Introduction to palpation

  1. When palpating for the PMI, your finger pads are more sensitive than finger tips.
  2. Along with palpating for near the apex, you should also palpate both lower parasternal, pulmonary, aortic, suprasternal and epigastric regions for a complete exam.
  3. Somtimes, it will be difficult to palpate the PMI in certain conditions such as extreme tachycardia or shock.
  4. Checklist of questions when examining PMI:
    1. Position:
      1. Normally 5th intercostal space near the mid-clavicular line. Is it displaced?
    2. Area?
      1. Size of dime versus quarter
    3. Amplitude?
      1. Normally 'brisk' or 'tapping.'
      2. Is it 'heaving' (i.e. is the ventricle doing 'pressure' work)?
      3. Is it 'hyperdynamic' (i.e. is the ventricle doing 'volume' work)?
    4. What is its character ?
      1. Is it single (normal) or a double impulse (e.g. hypertrophic cardiomyopathy)
    5. Is there a parasternal heave? (right ventricular hypertrophy)
    6. Pulsations in other areas?
      1. Right 2nd intercostal pulsations? (aneurysm of ascending aorta)
      2. Left 2nd intercostal pulsations? (dilated pulmonary artery)
    7. Is there a thrill?
      1. Seen with loud (grade > 4/6) murmurs

Exam findings

  1. Normal
    1. The normal PMI is usually located near the mid-clavicular point at intercostal space 5
    2. A normal, non-sustained tapping should be felt, that is no larger than 2-3cm in diameter
    3. Should be a single impulse per cardiac cycle
    4. There should be no impulses felt at other locations other than the apical region
  2. Abnormal
    1. Forceful & Hyperdynamic: this is appreciated as a fast impulse with a large amplitude that terminates quickly; it does not extend through systole
      1. Seen with states of increased "volume" work:
      2. Exercise
      3. Hypermetabolic states (anemia, hyperthyroid, high-cardiac output)
      4. Mitral regurgitation/aortic regurgitation/ventricular septal defect
    2. Forceful & Sustained: this outward movement is sustained throughout systole (would be a plateau shape on apex cardiogram) -- indicative of a ventricle doing "pressure" work
      1. Seen with left ventricular hypertrophy or states of outflow obstruction making the heart pump harder (e.g. high blood pressure)
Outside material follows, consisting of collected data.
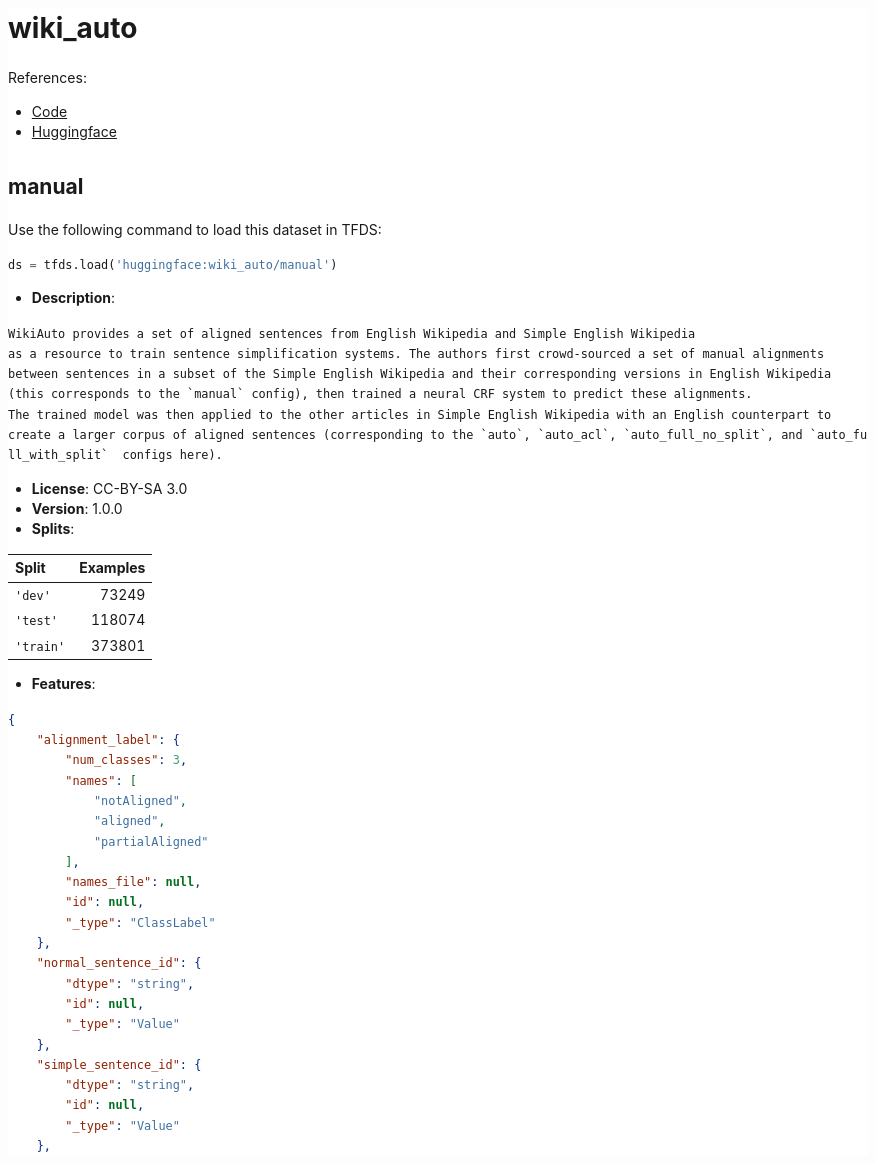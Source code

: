 # wiki_auto

References:

*   [Code](https://github.com/huggingface/datasets/blob/master/datasets/wiki_auto)
*   [Huggingface](https://huggingface.co/datasets/wiki_auto)


## manual


Use the following command to load this dataset in TFDS:

```python
ds = tfds.load('huggingface:wiki_auto/manual')
```

*   **Description**:

```
WikiAuto provides a set of aligned sentences from English Wikipedia and Simple English Wikipedia
as a resource to train sentence simplification systems. The authors first crowd-sourced a set of manual alignments
between sentences in a subset of the Simple English Wikipedia and their corresponding versions in English Wikipedia
(this corresponds to the `manual` config), then trained a neural CRF system to predict these alignments.
The trained model was then applied to the other articles in Simple English Wikipedia with an English counterpart to
create a larger corpus of aligned sentences (corresponding to the `auto`, `auto_acl`, `auto_full_no_split`, and `auto_full_with_split`  configs here).
```

*   **License**: CC-BY-SA 3.0
*   **Version**: 1.0.0
*   **Splits**:

Split  | Examples
:----- | -------:
`'dev'` | 73249
`'test'` | 118074
`'train'` | 373801

*   **Features**:

```json
{
    "alignment_label": {
        "num_classes": 3,
        "names": [
            "notAligned",
            "aligned",
            "partialAligned"
        ],
        "names_file": null,
        "id": null,
        "_type": "ClassLabel"
    },
    "normal_sentence_id": {
        "dtype": "string",
        "id": null,
        "_type": "Value"
    },
    "simple_sentence_id": {
        "dtype": "string",
        "id": null,
        "_type": "Value"
    },
```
        1. A sustained impulse can also be seen in cardiac heart failure with a reduced ejection fraction
    3. Double impulse: in this the second impulse is from the exaggerated 'a' wave ('a' wave in figure above) that is normally not palpable and represents left ventricular filling during diastole. However in states of elevated end-diastolic pressure, the 'a' wave will increase and be palpable causing the "second" impulse.
      1. These states include:
      2. left ventricular hypertrophy (concentric hypertrophy as in aortic stenosis, hypertension, hypertrophic cardiomyopathy)
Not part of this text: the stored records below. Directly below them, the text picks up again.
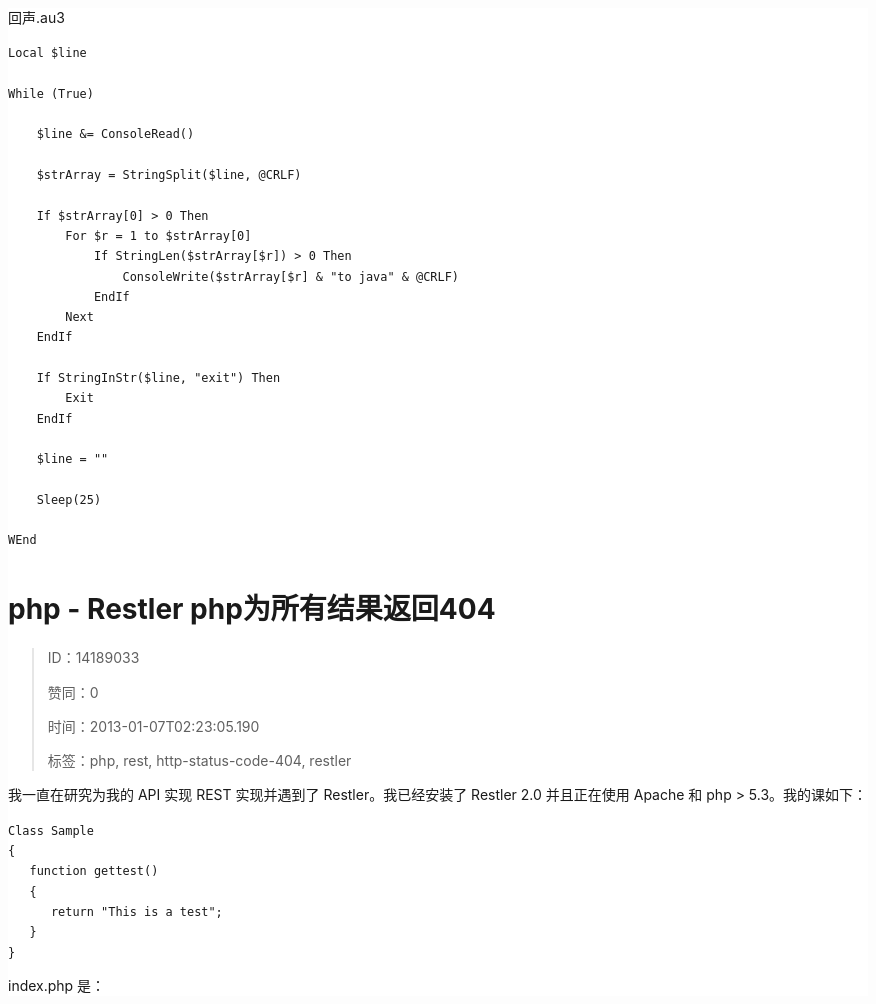 回声.au3

```
Local $line

While (True)

    $line &= ConsoleRead()

    $strArray = StringSplit($line, @CRLF)

    If $strArray[0] > 0 Then
        For $r = 1 to $strArray[0]
            If StringLen($strArray[$r]) > 0 Then
                ConsoleWrite($strArray[$r] & "to java" & @CRLF)
            EndIf
        Next
    EndIf

    If StringInStr($line, "exit") Then
        Exit
    EndIf

    $line = ""

    Sleep(25)

WEnd 
```

# php - Restler php为所有结果返回404

> ID：14189033
> 
> 赞同：0
> 
> 时间：2013-01-07T02:23:05.190
> 
> 标签：php, rest, http-status-code-404, restler

我一直在研究为我的 API 实现 REST 实现并遇到了 Restler。我已经安装了 Restler 2.0 并且正在使用 Apache 和 php > 5.3。我的课如下：

```
Class Sample 
{
   function gettest()
   {
      return "This is a test";
   }
} 
```

index.php 是：
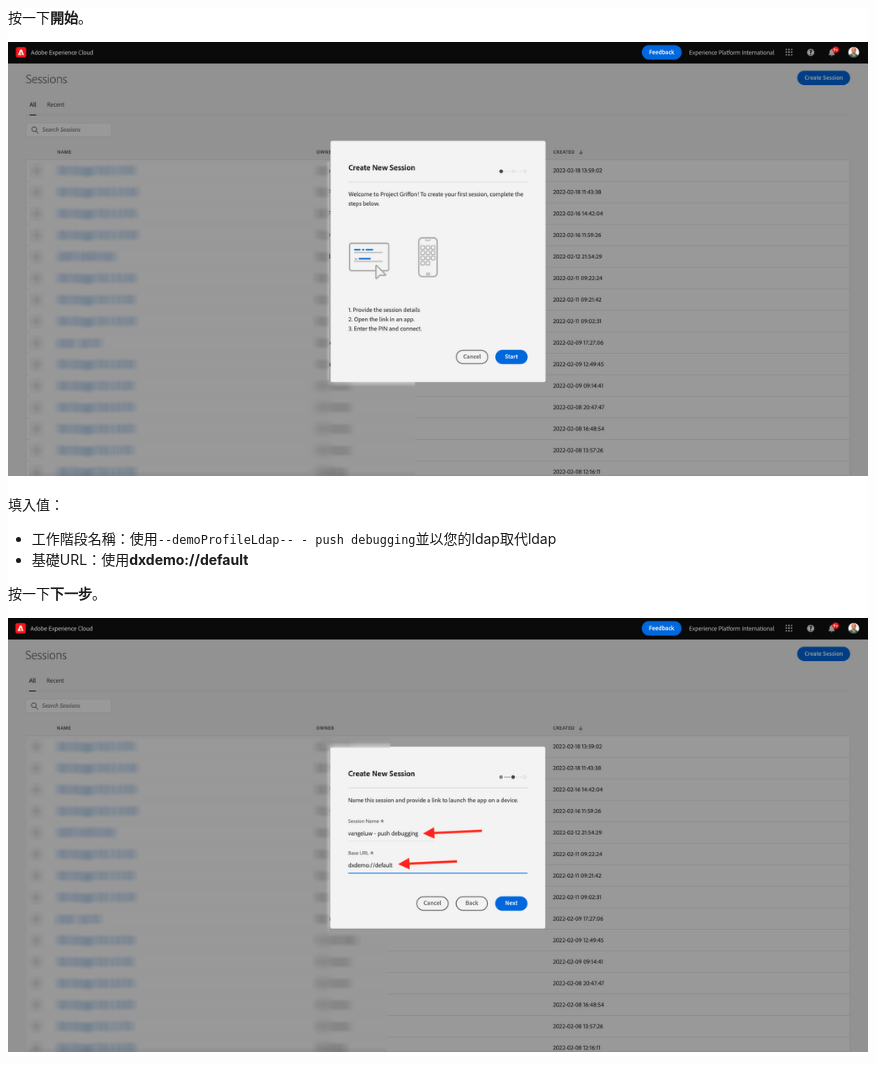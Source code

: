 按一下&#x200B;**開始**。

![Adobe Experience Platform資料彙集](./images/griffon5.png)

填入值：

- 工作階段名稱：使用`--demoProfileLdap-- - push debugging`並以您的ldap取代ldap
- 基礎URL：使用&#x200B;**dxdemo://default**

按一下&#x200B;**下一步**。

![Adobe Experience Platform資料彙集](./images/griffon4.png)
      3. myocardial disease/cardiomyopathy
      4. non-compliant heart in any form of ischemia
    4. Left lower parasternal palpation (heave)
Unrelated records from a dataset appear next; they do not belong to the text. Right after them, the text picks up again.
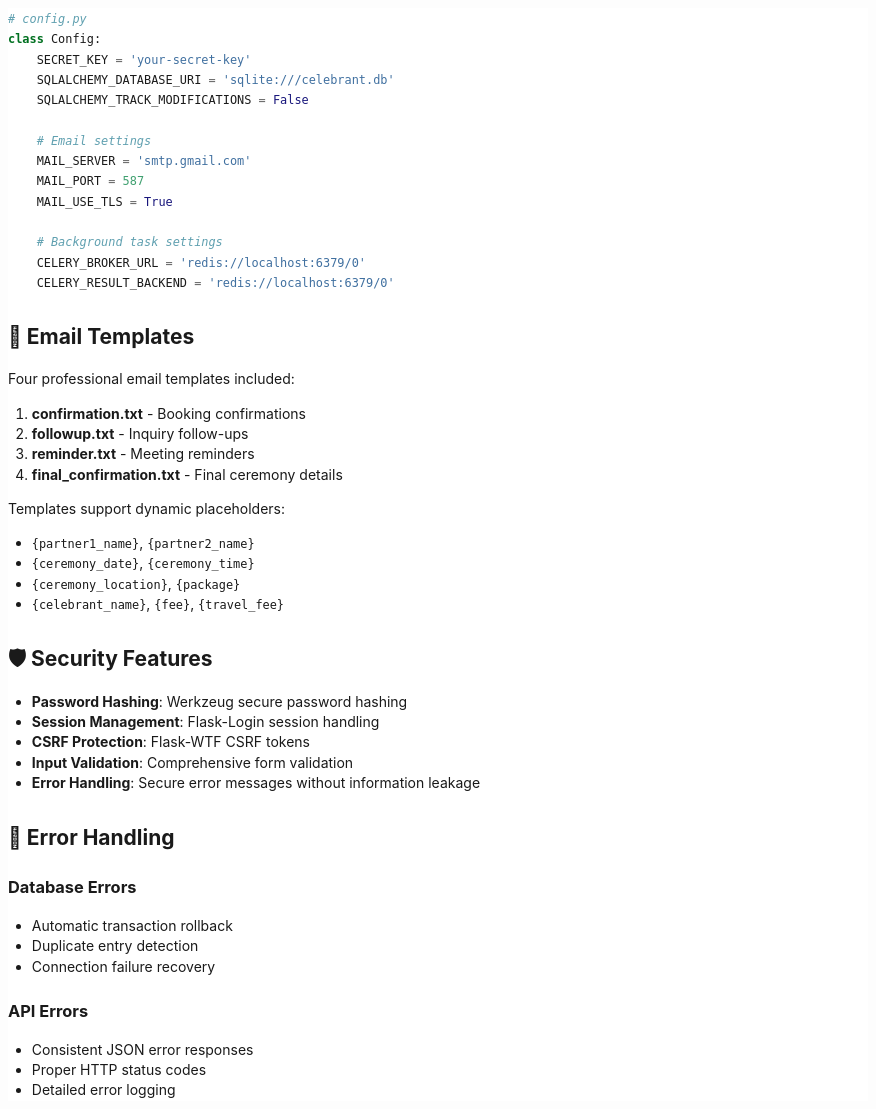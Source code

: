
 ```python
# config.py
class Config:
    SECRET_KEY = 'your-secret-key'
    SQLALCHEMY_DATABASE_URI = 'sqlite:///celebrant.db'
    SQLALCHEMY_TRACK_MODIFICATIONS = False
    
    # Email settings
    MAIL_SERVER = 'smtp.gmail.com'
    MAIL_PORT = 587
    MAIL_USE_TLS = True
    
    # Background task settings
    CELERY_BROKER_URL = 'redis://localhost:6379/0'
    CELERY_RESULT_BACKEND = 'redis://localhost:6379/0'
```

## 📝 Email Templates

Four professional email templates included:

1. **confirmation.txt** - Booking confirmations
2. **followup.txt** - Inquiry follow-ups
3. **reminder.txt** - Meeting reminders
4. **final_confirmation.txt** - Final ceremony details

Templates support dynamic placeholders:
- `{partner1_name}`, `{partner2_name}`
- `{ceremony_date}`, `{ceremony_time}`
- `{ceremony_location}`, `{package}`
- `{celebrant_name}`, `{fee}`, `{travel_fee}`

## 🛡 Security Features

- **Password Hashing**: Werkzeug secure password hashing
- **Session Management**: Flask-Login session handling
- **CSRF Protection**: Flask-WTF CSRF tokens
- **Input Validation**: Comprehensive form validation
- **Error Handling**: Secure error messages without information leakage

## 🚨 Error Handling

### Database Errors
- Automatic transaction rollback
- Duplicate entry detection
- Connection failure recovery

### API Errors
- Consistent JSON error responses
- Proper HTTP status codes
- Detailed error logging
      1. Located at the left parasternal intercostal spaces 3 & 4
      2. May be normal in children or small/thin adults but if present throughout systole, then likely pathologic and suggestive of right ventricular hypertrophy
    5. Other precordial pulsations
      1. Right 2nd intercostal pulsation: may indicate an aneurysm of ascending aorta
      2. Left 2nd (or 3rd) intercostal pulsation: less common, can be seen with a dilated pulmonary artery





The point of maximal impulse (PMI) is simply that... the point where there is a maximal impulse against the chest that can be felt. Most often, this is from the apex or tip of the heart: also referred to as the apical impulse. However, in certain conditions, the apex of the heart does not cause the PMI. For example, in a severe right ventricular dilation, a left lower parasternal heave many be the largest impulse felt. This is in part from the right ventricular rubbing against the anterior chest wall at the left parasternal region and also from the enlarged right ventricle causing posterior displacement of the apex.